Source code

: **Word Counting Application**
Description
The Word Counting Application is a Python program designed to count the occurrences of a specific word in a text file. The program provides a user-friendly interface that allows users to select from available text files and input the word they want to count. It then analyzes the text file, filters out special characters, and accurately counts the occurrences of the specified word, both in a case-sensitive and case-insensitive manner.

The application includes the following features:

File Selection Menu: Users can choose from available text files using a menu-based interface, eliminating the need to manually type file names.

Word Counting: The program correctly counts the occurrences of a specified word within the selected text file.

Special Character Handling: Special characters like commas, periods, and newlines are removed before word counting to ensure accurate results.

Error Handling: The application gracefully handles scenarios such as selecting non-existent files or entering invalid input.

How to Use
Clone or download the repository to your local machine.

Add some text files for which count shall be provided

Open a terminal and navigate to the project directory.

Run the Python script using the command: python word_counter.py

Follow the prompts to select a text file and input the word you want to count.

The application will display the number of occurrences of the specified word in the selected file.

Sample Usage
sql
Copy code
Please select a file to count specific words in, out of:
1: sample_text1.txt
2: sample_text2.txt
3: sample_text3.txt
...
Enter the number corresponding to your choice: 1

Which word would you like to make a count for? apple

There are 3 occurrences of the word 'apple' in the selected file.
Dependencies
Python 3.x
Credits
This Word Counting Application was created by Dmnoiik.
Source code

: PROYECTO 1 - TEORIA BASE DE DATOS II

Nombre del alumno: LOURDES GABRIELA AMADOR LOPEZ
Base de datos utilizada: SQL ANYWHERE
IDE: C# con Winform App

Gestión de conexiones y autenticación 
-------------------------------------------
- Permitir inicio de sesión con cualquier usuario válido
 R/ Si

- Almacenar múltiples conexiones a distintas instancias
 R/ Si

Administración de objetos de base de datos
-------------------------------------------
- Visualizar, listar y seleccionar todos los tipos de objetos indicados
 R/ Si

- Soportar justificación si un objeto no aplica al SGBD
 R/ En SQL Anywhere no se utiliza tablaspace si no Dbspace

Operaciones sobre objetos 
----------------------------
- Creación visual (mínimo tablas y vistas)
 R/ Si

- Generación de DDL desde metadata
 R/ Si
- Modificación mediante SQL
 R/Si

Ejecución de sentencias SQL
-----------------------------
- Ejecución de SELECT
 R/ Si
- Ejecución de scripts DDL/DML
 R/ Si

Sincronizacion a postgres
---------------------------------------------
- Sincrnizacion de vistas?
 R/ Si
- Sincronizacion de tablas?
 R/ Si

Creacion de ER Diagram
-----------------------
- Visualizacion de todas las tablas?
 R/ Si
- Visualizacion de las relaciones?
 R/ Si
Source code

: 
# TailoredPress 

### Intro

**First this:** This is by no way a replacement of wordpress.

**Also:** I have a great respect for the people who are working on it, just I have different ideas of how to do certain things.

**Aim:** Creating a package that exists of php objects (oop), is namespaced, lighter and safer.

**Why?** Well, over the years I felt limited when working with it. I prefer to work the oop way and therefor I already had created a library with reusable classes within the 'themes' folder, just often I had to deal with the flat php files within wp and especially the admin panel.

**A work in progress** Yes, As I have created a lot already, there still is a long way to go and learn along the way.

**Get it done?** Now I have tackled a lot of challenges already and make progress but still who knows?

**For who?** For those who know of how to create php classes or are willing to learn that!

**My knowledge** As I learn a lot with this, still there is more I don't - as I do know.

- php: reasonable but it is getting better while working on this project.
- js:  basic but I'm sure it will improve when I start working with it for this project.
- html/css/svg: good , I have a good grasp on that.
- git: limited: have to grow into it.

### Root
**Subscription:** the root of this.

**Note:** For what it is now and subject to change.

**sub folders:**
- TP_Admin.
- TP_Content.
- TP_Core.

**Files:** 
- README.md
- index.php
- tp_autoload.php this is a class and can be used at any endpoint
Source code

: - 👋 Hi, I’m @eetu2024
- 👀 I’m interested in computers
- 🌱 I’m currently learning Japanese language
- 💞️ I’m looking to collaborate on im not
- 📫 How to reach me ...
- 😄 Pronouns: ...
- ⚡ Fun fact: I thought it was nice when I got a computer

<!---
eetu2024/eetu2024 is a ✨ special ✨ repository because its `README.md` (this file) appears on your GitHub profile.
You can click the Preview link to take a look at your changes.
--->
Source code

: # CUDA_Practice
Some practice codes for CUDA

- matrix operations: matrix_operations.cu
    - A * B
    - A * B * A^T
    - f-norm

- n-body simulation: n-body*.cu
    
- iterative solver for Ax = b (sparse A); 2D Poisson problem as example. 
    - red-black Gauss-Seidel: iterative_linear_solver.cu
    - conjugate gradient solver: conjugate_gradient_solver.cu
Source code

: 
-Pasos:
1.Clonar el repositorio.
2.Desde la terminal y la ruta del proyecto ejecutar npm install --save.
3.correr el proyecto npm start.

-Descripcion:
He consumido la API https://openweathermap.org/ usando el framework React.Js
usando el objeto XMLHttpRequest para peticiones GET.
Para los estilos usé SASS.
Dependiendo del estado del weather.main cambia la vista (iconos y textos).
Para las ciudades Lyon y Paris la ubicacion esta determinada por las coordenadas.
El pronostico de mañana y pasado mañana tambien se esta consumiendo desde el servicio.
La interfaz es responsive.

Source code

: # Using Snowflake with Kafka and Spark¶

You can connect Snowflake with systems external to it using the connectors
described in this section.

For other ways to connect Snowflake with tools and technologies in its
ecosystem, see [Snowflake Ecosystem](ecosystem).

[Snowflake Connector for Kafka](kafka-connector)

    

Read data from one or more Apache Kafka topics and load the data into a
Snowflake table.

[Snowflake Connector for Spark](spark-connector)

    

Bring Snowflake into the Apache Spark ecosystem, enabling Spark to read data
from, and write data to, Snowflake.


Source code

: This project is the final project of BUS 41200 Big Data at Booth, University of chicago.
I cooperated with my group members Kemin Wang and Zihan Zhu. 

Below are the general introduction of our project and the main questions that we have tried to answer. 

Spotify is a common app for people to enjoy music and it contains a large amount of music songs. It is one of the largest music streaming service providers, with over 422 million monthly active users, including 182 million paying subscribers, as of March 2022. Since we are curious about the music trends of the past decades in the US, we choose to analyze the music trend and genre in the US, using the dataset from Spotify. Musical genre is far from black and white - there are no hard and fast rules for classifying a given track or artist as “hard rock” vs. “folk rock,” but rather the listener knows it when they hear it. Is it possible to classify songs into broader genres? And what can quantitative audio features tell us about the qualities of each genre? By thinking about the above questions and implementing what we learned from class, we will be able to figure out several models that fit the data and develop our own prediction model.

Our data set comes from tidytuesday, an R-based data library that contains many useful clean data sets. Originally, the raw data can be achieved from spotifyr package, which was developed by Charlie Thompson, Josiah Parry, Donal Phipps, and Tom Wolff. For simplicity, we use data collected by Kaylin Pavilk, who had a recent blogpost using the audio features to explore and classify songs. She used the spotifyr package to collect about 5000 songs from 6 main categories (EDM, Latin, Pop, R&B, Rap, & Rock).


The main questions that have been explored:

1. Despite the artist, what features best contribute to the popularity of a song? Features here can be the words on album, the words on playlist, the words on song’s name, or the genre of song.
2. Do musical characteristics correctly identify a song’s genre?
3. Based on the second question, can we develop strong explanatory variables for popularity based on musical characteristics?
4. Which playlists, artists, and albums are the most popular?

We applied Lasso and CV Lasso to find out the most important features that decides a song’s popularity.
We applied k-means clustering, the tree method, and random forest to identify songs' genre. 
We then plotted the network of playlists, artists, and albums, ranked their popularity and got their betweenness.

◆ ◆ ◆

PROBLEM TO WORK ON
Would you repeat all the material exactly as it is shown?

ANSWER TO THIS EXERCISE
Source code

: **Word Counting Application**
Description
The Word Counting Application is a Python program designed to count the occurrences of a specific word in a text file. The program provides a user-friendly interface that allows users to select from available text files and input the word they want to count. It then analyzes the text file, filters out special characters, and accurately counts the occurrences of the specified word, both in a case-sensitive and case-insensitive manner.

The application includes the following features:

File Selection Menu: Users can choose from available text files using a menu-based interface, eliminating the need to manually type file names.

Word Counting: The program correctly counts the occurrences of a specified word within the selected text file.

Special Character Handling: Special characters like commas, periods, and newlines are removed before word counting to ensure accurate results.

Error Handling: The application gracefully handles scenarios such as selecting non-existent files or entering invalid input.

How to Use
Clone or download the repository to your local machine.

Add some text files for which count shall be provided

Open a terminal and navigate to the project directory.

Run the Python script using the command: python word_counter.py

Follow the prompts to select a text file and input the word you want to count.

The application will display the number of occurrences of the specified word in the selected file.

Sample Usage
sql
Copy code
Please select a file to count specific words in, out of:
1: sample_text1.txt
2: sample_text2.txt
3: sample_text3.txt
...
Enter the number corresponding to your choice: 1

Which word would you like to make a count for? apple

There are 3 occurrences of the word 'apple' in the selected file.
Dependencies
Python 3.x
Credits
This Word Counting Application was created by Dmnoiik.
Source code

: PROYECTO 1 - TEORIA BASE DE DATOS II

Nombre del alumno: LOURDES GABRIELA AMADOR LOPEZ
Base de datos utilizada: SQL ANYWHERE
IDE: C# con Winform App

Gestión de conexiones y autenticación 
-------------------------------------------
- Permitir inicio de sesión con cualquier usuario válido
 R/ Si

- Almacenar múltiples conexiones a distintas instancias
 R/ Si

Administración de objetos de base de datos
-------------------------------------------
- Visualizar, listar y seleccionar todos los tipos de objetos indicados
 R/ Si

- Soportar justificación si un objeto no aplica al SGBD
 R/ En SQL Anywhere no se utiliza tablaspace si no Dbspace

Operaciones sobre objetos 
----------------------------
- Creación visual (mínimo tablas y vistas)
 R/ Si

- Generación de DDL desde metadata
 R/ Si
- Modificación mediante SQL
 R/Si

Ejecución de sentencias SQL
-----------------------------
- Ejecución de SELECT
 R/ Si
- Ejecución de scripts DDL/DML
 R/ Si

Sincronizacion a postgres
---------------------------------------------
- Sincrnizacion de vistas?
 R/ Si
- Sincronizacion de tablas?
 R/ Si

Creacion de ER Diagram
-----------------------
- Visualizacion de todas las tablas?
 R/ Si
- Visualizacion de las relaciones?
 R/ Si
Source code

: 
# TailoredPress 

### Intro

**First this:** This is by no way a replacement of wordpress.

**Also:** I have a great respect for the people who are working on it, just I have different ideas of how to do certain things.

**Aim:** Creating a package that exists of php objects (oop), is namespaced, lighter and safer.

**Why?** Well, over the years I felt limited when working with it. I prefer to work the oop way and therefor I already had created a library with reusable classes within the 'themes' folder, just often I had to deal with the flat php files within wp and especially the admin panel.

**A work in progress** Yes, As I have created a lot already, there still is a long way to go and learn along the way.

**Get it done?** Now I have tackled a lot of challenges already and make progress but still who knows?

**For who?** For those who know of how to create php classes or are willing to learn that!

**My knowledge** As I learn a lot with this, still there is more I don't - as I do know.

- php: reasonable but it is getting better while working on this project.
- js:  basic but I'm sure it will improve when I start working with it for this project.
- html/css/svg: good , I have a good grasp on that.
- git: limited: have to grow into it.

### Root
**Subscription:** the root of this.

**Note:** For what it is now and subject to change.

**sub folders:**
- TP_Admin.
- TP_Content.
- TP_Core.

**Files:** 
- README.md
- index.php
- tp_autoload.php this is a class and can be used at any endpoint
Source code

: - 👋 Hi, I’m @eetu2024
- 👀 I’m interested in computers
- 🌱 I’m currently learning Japanese language
- 💞️ I’m looking to collaborate on im not
- 📫 How to reach me ...
- 😄 Pronouns: ...
- ⚡ Fun fact: I thought it was nice when I got a computer

<!---
eetu2024/eetu2024 is a ✨ special ✨ repository because its `README.md` (this file) appears on your GitHub profile.
You can click the Preview link to take a look at your changes.
--->
Source code

: # CUDA_Practice
Some practice codes for CUDA

- matrix operations: matrix_operations.cu
    - A * B
    - A * B * A^T
    - f-norm

- n-body simulation: n-body*.cu
    
- iterative solver for Ax = b (sparse A); 2D Poisson problem as example. 
    - red-black Gauss-Seidel: iterative_linear_solver.cu
    - conjugate gradient solver: conjugate_gradient_solver.cu
Source code

: 
-Pasos:
1.Clonar el repositorio.
2.Desde la terminal y la ruta del proyecto ejecutar npm install --save.
3.correr el proyecto npm start.

-Descripcion:
He consumido la API https://openweathermap.org/ usando el framework React.Js
usando el objeto XMLHttpRequest para peticiones GET.
Para los estilos usé SASS.
Dependiendo del estado del weather.main cambia la vista (iconos y textos).
Para las ciudades Lyon y Paris la ubicacion esta determinada por las coordenadas.
El pronostico de mañana y pasado mañana tambien se esta consumiendo desde el servicio.
La interfaz es responsive.

Source code

: # Using Snowflake with Kafka and Spark¶

You can connect Snowflake with systems external to it using the connectors
described in this section.

For other ways to connect Snowflake with tools and technologies in its
ecosystem, see [Snowflake Ecosystem](ecosystem).

[Snowflake Connector for Kafka](kafka-connector)

    

Read data from one or more Apache Kafka topics and load the data into a
Snowflake table.

[Snowflake Connector for Spark](spark-connector)

    

Bring Snowflake into the Apache Spark ecosystem, enabling Spark to read data
from, and write data to, Snowflake.


Source code

: This project is the final project of BUS 41200 Big Data at Booth, University of chicago.
I cooperated with my group members Kemin Wang and Zihan Zhu. 

Below are the general introduction of our project and the main questions that we have tried to answer. 

Spotify is a common app for people to enjoy music and it contains a large amount of music songs. It is one of the largest music streaming service providers, with over 422 million monthly active users, including 182 million paying subscribers, as of March 2022. Since we are curious about the music trends of the past decades in the US, we choose to analyze the music trend and genre in the US, using the dataset from Spotify. Musical genre is far from black and white - there are no hard and fast rules for classifying a given track or artist as “hard rock” vs. “folk rock,” but rather the listener knows it when they hear it. Is it possible to classify songs into broader genres? And what can quantitative audio features tell us about the qualities of each genre? By thinking about the above questions and implementing what we learned from class, we will be able to figure out several models that fit the data and develop our own prediction model.

Our data set comes from tidytuesday, an R-based data library that contains many useful clean data sets. Originally, the raw data can be achieved from spotifyr package, which was developed by Charlie Thompson, Josiah Parry, Donal Phipps, and Tom Wolff. For simplicity, we use data collected by Kaylin Pavilk, who had a recent blogpost using the audio features to explore and classify songs. She used the spotifyr package to collect about 5000 songs from 6 main categories (EDM, Latin, Pop, R&B, Rap, & Rock).


The main questions that have been explored:

1. Despite the artist, what features best contribute to the popularity of a song? Features here can be the words on album, the words on playlist, the words on song’s name, or the genre of song.
2. Do musical characteristics correctly identify a song’s genre?
3. Based on the second question, can we develop strong explanatory variables for popularity based on musical characteristics?
4. Which playlists, artists, and albums are the most popular?

We applied Lasso and CV Lasso to find out the most important features that decides a song’s popularity.
We applied k-means clustering, the tree method, and random forest to identify songs' genre. 
We then plotted the network of playlists, artists, and albums, ranked their popularity and got their betweenness.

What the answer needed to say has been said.